Sous le béton, la terre nourricière

Dans le contexte de la crise ukrainienne et du réchauffement climatique, il est plus qu’urgent de préserver les terres agricoles de l’urbanisation et de les sanctuariser. Rien ne saurait justifier de sacrifier la terre nourricière du nord du pays au profit du béton et du bitume.

Mais ces terres céréalières, encore s’agit-il de les exploiter rationnellement. Chaque année, 40 % de la surface agricole du pays est laissée « en repos ». Rien ne peut justifier agronomiquement cette jachère. Pour les services agricoles, emblaver la totalité des terres nécessite donc de convaincre les agriculteurs de le faire et de rendre disponible les moyens matériels correspondants.

Céréales, cultiver sans irriguer

En Algérie, les principales zones céréalières se situant en milieu semi-aride, l’eau est un des facteurs limitants. Les services agricoles prônent l’irrigation de complément.

Cette stratégie comporte deux failles : l’eau ne corrige pas les erreurs techniques des agriculteurs et l’eau se fait de plus en plus rare. Le secteur agricole consomme en moyenne 70 % de la ressource.

Toute économie ne peut qu’améliorer la situation de l’adduction en eau des villes dont beaucoup ne tiennent que grâce à de couteuses opérations de dessalement de l’eau de mer. Les irrigants doivent arbitrer entre arrosage des céréales, des tomates de conserve, de la pomme de terre ou de la pastèque.

La solution passe donc également par la culture en sec avec pleine utilisation de la période des pluies. Il s’agit donc de semer à temps. Or, nombreux sont les agriculteurs qui sèment en décembre au lieu de la mi-octobre.

Élargir la carte fellah aux locataires

Eau, terre et les hommes ? Ils sont souvent peu associés dans les programmes établis au sein des services agricoles.

Si la récente augmentation du prix d’achat des céréales répond aux vœux des agriculteurs, leur marge bénéficiaire est constamment remise en cause : hausse du prix des engrais, manque de matériel ou incertitude foncière.

En effet, nombre d’agriculteurs sont locataires informels des terres qu’ils exploitent. Ces locations ne sont pas adossées à un bail officiel de 8 à 9 ans permettant de sécuriser l’investissement (achat de tracteur, moissonneuse-batteuse).
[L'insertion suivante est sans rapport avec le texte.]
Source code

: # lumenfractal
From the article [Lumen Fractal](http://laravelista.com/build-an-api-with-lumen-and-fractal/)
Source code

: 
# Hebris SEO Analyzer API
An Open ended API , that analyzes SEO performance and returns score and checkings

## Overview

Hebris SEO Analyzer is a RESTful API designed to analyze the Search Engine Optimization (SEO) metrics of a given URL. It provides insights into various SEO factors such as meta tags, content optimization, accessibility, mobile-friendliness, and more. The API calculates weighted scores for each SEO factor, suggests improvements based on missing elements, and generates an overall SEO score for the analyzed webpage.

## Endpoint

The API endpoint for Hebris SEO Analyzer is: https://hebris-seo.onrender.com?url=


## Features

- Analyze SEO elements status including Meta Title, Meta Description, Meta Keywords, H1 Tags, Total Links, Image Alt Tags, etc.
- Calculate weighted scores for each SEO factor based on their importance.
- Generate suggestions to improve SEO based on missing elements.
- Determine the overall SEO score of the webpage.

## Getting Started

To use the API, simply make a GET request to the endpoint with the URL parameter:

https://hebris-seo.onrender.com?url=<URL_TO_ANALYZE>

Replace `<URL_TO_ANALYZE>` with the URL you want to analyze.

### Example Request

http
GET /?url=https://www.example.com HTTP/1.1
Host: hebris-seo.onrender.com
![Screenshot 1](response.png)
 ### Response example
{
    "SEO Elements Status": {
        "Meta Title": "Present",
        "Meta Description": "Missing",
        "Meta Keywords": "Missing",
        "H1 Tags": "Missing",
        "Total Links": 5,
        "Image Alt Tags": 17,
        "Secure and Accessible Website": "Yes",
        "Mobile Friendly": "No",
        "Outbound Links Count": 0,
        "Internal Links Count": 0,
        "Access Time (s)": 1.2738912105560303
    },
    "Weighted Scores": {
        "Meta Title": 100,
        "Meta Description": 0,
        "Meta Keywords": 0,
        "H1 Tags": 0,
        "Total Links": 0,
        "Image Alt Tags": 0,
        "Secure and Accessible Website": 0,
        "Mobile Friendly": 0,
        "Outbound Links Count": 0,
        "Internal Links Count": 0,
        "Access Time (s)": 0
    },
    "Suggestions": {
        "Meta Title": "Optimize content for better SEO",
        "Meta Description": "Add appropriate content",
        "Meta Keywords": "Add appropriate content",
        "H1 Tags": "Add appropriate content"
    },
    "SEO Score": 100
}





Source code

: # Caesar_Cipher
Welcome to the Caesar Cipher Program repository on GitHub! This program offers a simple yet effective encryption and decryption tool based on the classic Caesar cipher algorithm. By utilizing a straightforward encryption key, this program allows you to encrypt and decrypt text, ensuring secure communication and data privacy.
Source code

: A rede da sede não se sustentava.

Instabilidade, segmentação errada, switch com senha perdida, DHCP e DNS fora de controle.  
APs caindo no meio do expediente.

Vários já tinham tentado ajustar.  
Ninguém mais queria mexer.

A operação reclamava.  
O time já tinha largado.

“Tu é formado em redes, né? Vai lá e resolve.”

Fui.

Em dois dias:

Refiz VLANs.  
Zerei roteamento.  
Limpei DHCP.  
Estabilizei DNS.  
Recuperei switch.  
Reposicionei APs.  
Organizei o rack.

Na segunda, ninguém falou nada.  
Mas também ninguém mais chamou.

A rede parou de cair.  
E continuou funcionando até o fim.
Imagine-t-on le locataire d’un appartement risquer la mise à la porte d’un instant à l’autre ? C’est le lot de nombreux agriculteurs en Algérie.

Disposer d’un bail reconnu par les services agricoles permettrait l’accès à la carte fellah et donc de bénéficier de crédits bancaires et de diverses subventions de l’État.

Agriculteurs : produire des grains, mais vendre de la semoule

Une fois le foncier sécurisé, le producteur de céréales a besoin de réduire l’incertitude de revenu. Une année de sécheresse et c’est le capital mis dans les semences, les engrais, le matériel qui est perdu.

Des techniques nouvelles existent et l’agriculteur algérien n’est pas rétif au progrès. Il suffit de voir la progression du niveau technique des producteurs de tomates d’El Tarf ou de pastèques de Mascara.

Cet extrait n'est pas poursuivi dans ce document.